Exposure Control Without Destroying Color
- Challenge: Simply adding "dark" or "bright" to prompts created color shifts and mood changes, not true exposure bracketing.
- Solution: Engineered specific exposure modifiers (-2EV, +2EV) combined with technical lighting terms (underexposed, low key lighting, dim environment) to simulate f-stop changes while preserving color fidelity.
32-bit EXR Codec Support
- Challenge: OpenCV requires explicit EXR support enabled, which isn't obvious—spent hours debugging "silent failures."
- Solution: os.environ["OPENCV_IO_ENABLE_OPENEXR"] = "1" must be set before importing cv2. Documented this as the first line in our code.
Async Job Management
- Challenge: Coordinating three simultaneous image generation jobs while providing real-time UI feedback.
- Solution: Implemented polling with job tracking dictionaries and Gradio's yield-based streaming for live agent status updates.

Accomplishments that we're proud of

🏆 First True "Computational Bracketing" System Using GenAI - We proved that structured prompts can enable virtual photography techniques that mirror real-world professional workflows.

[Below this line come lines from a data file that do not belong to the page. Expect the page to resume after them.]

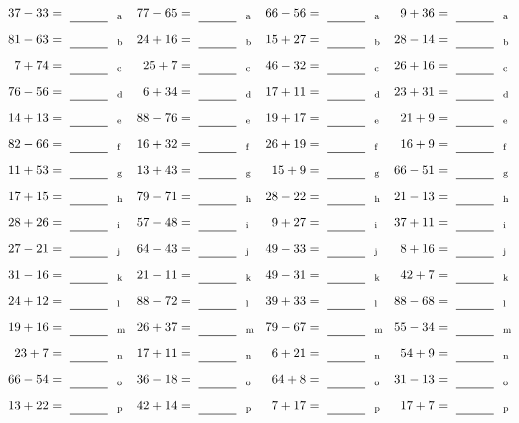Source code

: \documentclass
[
  draft    = true,
  fontsize = 11pt,
  parskip  = half-
]
{scrartcl}
\begin{document}
\clearpage
\begin{align*}
    \pline{37-33}&=\rline{a}
  & \pline{77-65}&=\rline{a}
  & \pline{66-56}&=\rline{a}
  & \pline{9+36}&=\rline{a} \\[1ex]
    \pline{81-63}&=\rline{b}
  & \pline{24+16}&=\rline{b}
  & \pline{15+27}&=\rline{b}
  & \pline{28-14}&=\rline{b} \\[1ex]
    \pline{7+74}&=\rline{c}
  & \pline{25+7}&=\rline{c}
  & \pline{46-32}&=\rline{c}
  & \pline{26+16}&=\rline{c} \\[1ex]
    \pline{76-56}&=\rline{d}
  & \pline{6+34}&=\rline{d}
  & \pline{17+11}&=\rline{d}
  & \pline{23+31}&=\rline{d} \\[1ex]
    \pline{14+13}&=\rline{e}
  & \pline{88-76}&=\rline{e}
  & \pline{19+17}&=\rline{e}
  & \pline{21+9}&=\rline{e} \\[1ex]
    \pline{82-66}&=\rline{f}
  & \pline{16+32}&=\rline{f}
  & \pline{26+19}&=\rline{f}
  & \pline{16+9}&=\rline{f} \\[1ex]
    \pline{11+53}&=\rline{g}
  & \pline{13+43}&=\rline{g}
  & \pline{15+9}&=\rline{g}
  & \pline{66-51}&=\rline{g} \\[1ex]
    \pline{17+15}&=\rline{h}
  & \pline{79-71}&=\rline{h}
  & \pline{28-22}&=\rline{h}
  & \pline{21-13}&=\rline{h} \\[1ex]
    \pline{28+26}&=\rline{i}
  & \pline{57-48}&=\rline{i}
  & \pline{9+27}&=\rline{i}
  & \pline{37+11}&=\rline{i} \\[1ex]
    \pline{27-21}&=\rline{j}
  & \pline{64-43}&=\rline{j}
  & \pline{49-33}&=\rline{j}
  & \pline{8+16}&=\rline{j} \\[1ex]
    \pline{31-16}&=\rline{k}
  & \pline{21-11}&=\rline{k}
  & \pline{49-31}&=\rline{k}
  & \pline{42+7}&=\rline{k} \\[1ex]
    \pline{24+12}&=\rline{l}
  & \pline{88-72}&=\rline{l}
  & \pline{39+33}&=\rline{l}
  & \pline{88-68}&=\rline{l} \\[1ex]
    \pline{19+16}&=\rline{m}
  & \pline{26+37}&=\rline{m}
  & \pline{79-67}&=\rline{m}
  & \pline{55-34}&=\rline{m} \\[1ex]
    \pline{23+7}&=\rline{n}
  & \pline{17+11}&=\rline{n}
  & \pline{6+21}&=\rline{n}
  & \pline{54+9}&=\rline{n} \\[1ex]
    \pline{66-54}&=\rline{o}
  & \pline{36-18}&=\rline{o}
  & \pline{64+8}&=\rline{o}
  & \pline{31-13}&=\rline{o} \\[1ex]
    \pline{13+22}&=\rline{p}
  & \pline{42+14}&=\rline{p}
  & \pline{7+17}&=\rline{p}
  & \pline{17+7}&=\rline{p}
\end{align*}
\end{document}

🏆 Production-Ready Output - Not just a demo—outputs genuine 32-bit HDR files used by professional rendering engines. Pixel values exceed 1.0 (proof of HDR dynamic range).

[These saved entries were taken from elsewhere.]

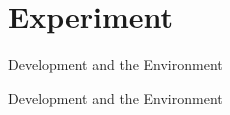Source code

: \section{Experiment}

\begin{frame}{Development and the Environment}
  
\end{frame}

\begin{frame}{Development and the Environment}
  
\end{frame}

🏆 Surgical JSON Manipulation - Demonstrated that BRIA's structured prompts are programmable scene graphs, not just better text prompts. Our Director Agent modifies one JSON field while preserving 20+ others with perfect fidelity.

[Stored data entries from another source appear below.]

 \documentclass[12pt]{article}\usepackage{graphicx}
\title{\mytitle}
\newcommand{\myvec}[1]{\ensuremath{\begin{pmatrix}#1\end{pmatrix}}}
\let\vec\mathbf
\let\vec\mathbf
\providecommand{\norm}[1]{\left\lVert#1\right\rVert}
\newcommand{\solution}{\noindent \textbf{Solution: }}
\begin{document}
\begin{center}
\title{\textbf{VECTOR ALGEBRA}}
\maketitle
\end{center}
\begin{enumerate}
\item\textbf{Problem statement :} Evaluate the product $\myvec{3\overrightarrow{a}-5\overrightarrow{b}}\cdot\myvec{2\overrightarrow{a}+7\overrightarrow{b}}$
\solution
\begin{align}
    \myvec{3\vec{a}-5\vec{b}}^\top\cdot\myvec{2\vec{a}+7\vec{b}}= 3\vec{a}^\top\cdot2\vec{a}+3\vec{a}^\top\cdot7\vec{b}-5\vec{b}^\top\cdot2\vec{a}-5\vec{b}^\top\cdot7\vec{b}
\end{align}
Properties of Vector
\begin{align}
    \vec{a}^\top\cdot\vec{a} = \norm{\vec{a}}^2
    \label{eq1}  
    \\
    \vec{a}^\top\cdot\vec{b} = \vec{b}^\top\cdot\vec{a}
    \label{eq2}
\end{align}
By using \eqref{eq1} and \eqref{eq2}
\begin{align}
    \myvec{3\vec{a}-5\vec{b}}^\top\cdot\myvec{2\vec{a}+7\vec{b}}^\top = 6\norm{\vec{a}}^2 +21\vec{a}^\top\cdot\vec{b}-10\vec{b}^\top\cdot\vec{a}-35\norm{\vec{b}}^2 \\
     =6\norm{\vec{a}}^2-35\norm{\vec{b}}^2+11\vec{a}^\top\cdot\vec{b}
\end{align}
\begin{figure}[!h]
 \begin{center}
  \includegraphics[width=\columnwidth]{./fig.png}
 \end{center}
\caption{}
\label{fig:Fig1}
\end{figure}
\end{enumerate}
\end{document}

🏆 Zero Manual Intervention - Full autonomous agent workflow from single image → HDR asset in ~60 seconds.

🏆 Educational Impact - The tonemapping comparison visually demonstrates why HDR matters, making computational photography concepts accessible to artists.

What we learned

Technical Insights:

Structured prompts are scene graphs, not strings - JSON-native APIs enable parametric control impossible with text
Seed determinism + structured modifications = virtual camera control - You can "re-shoot" a scene with different lighting while maintaining perfect alignment
HDR requires <1% geometric variation - Even tiny shifts break the Debevec algorithm—structured prompts solved this

Design Insights:

Agentic workflows need personality - Our Scout/Director/Fusion metaphor makes the pipeline intuitive
Real-time feedback is critical - Streaming agent logs transformed the UX from "black box" to "collaborative process"
Professional output validates innovation - Downloadable .EXR files prove this isn't just a hackathon gimmick

API Insights:

BRIA's bidirectional image↔JSON pipeline is underutilized—most people only use text-to-image
The "LLM translator" for structured prompts is more powerful than direct JSON writing—it handles edge cases intelligently
Async job polling with status URLs is production-grade architecture (not webhook-dependent)

What's next for Lumina-Agent

Short-term (Production-Ready Features):

Multi-image HDR stitching - Generate 360° HDRI environment maps from single concept art
Batch processing - Process entire asset libraries overnight
Custom exposure bracketing - Let users define EV ranges (5-shot, 7-shot brackets)
ACES color space support - Industry-standard color workflows for VFX pipelines

Medium-term (Advanced Agent Capabilities):

Reflection removal agent - Detect and separate direct lighting from reflections for IBL workflows
Automatic ground plane detection - Generate proper shadow-catching planes for compositing
Material decomposition - Separate albedo, roughness, and lighting into PBR texture maps
Quality validator agent - Detect alignment issues, clipping, or artifacts before HDR merge

Long-term (Ecosystem Integration):

Blender/Unreal/Unity plugins - One-click HDR generation from viewport renders
Real-time preview - Live tonemapping during generation (streaming partial results)
Style-consistent HDRI libraries - Generate matching HDR sets for entire projects
Collaborative agent swarms - Multiple Scout agents vote on best scene interpretation

Research Direction: Explore using structured prompts for inverse rendering—given a lit scene, decompose it into geometry + lighting + materials using agent negotiation. This would be the "holy grail" of computational photography meeting GenAI.